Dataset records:
◇ ◇ ◇ ◇ ◇

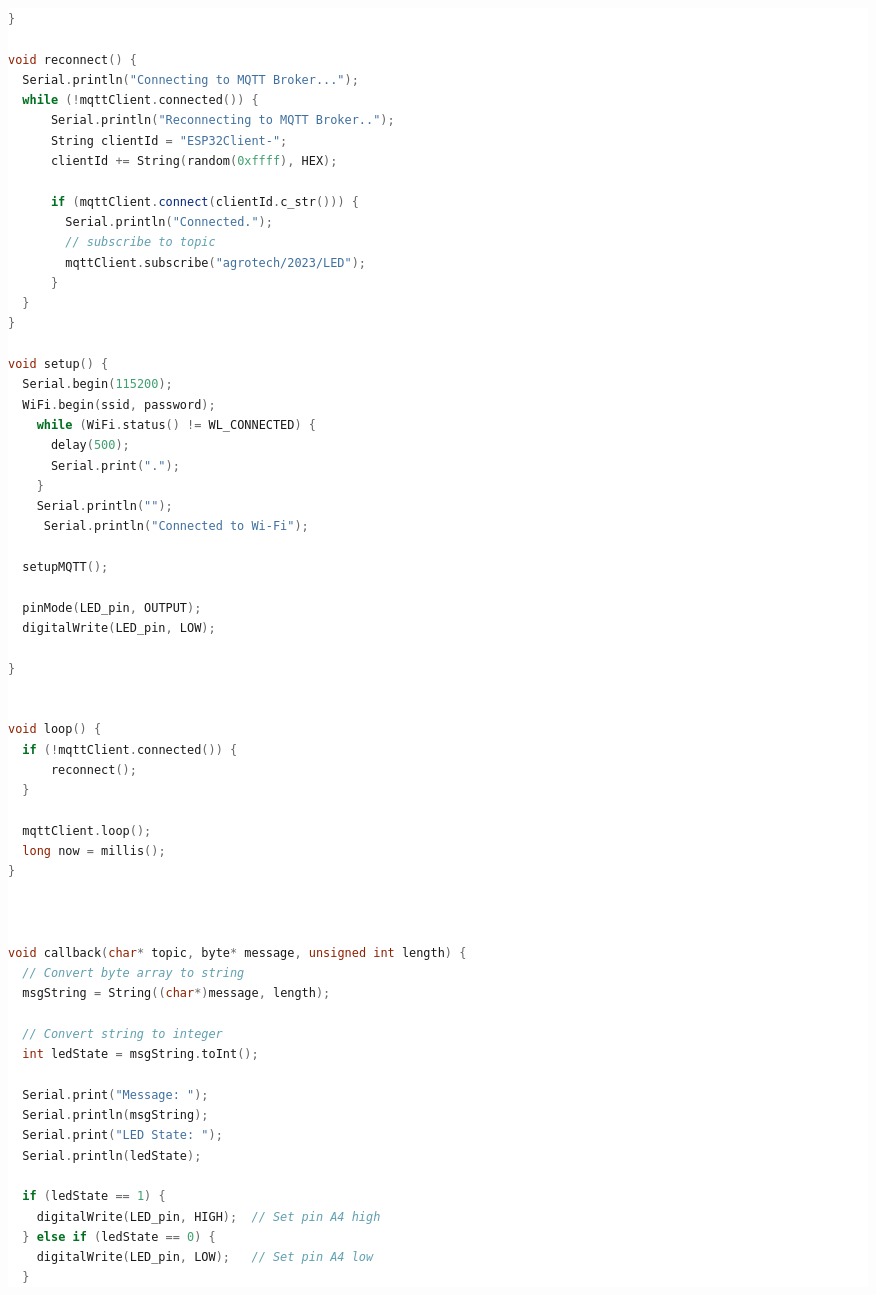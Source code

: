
 ```cpp
}

void reconnect() {
  Serial.println("Connecting to MQTT Broker...");
  while (!mqttClient.connected()) {
      Serial.println("Reconnecting to MQTT Broker..");
      String clientId = "ESP32Client-";
      clientId += String(random(0xffff), HEX);
      
      if (mqttClient.connect(clientId.c_str())) {
        Serial.println("Connected.");
        // subscribe to topic
        mqttClient.subscribe("agrotech/2023/LED");
      }      
  }
}

void setup() {
  Serial.begin(115200);
  WiFi.begin(ssid, password);
    while (WiFi.status() != WL_CONNECTED) {
      delay(500);
      Serial.print(".");
    } 
    Serial.println("");
     Serial.println("Connected to Wi-Fi");

  setupMQTT();

  pinMode(LED_pin, OUTPUT);
  digitalWrite(LED_pin, LOW); 
  
}


void loop() {
  if (!mqttClient.connected()) {
      reconnect();
  }
    
  mqttClient.loop();
  long now = millis();
}



void callback(char* topic, byte* message, unsigned int length) {
  // Convert byte array to string
  msgString = String((char*)message, length);

  // Convert string to integer
  int ledState = msgString.toInt();

  Serial.print("Message: ");
  Serial.println(msgString);
  Serial.print("LED State: ");
  Serial.println(ledState);

  if (ledState == 1) {
    digitalWrite(LED_pin, HIGH);  // Set pin A4 high
  } else if (ledState == 0) {
    digitalWrite(LED_pin, LOW);   // Set pin A4 low
  }
```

◇ ◇ ◇ ◇ ◇

#### [WORK INSTRUCTION]
Scan the data for the word "mqttClient" and copy every line where it shows up.

#### [ANSWER AREA]
  while (!mqttClient.connected()) {
      if (mqttClient.connect(clientId.c_str())) {
        mqttClient.subscribe("agrotech/2023/LED");
  if (!mqttClient.connected()) {
  mqttClient.loop();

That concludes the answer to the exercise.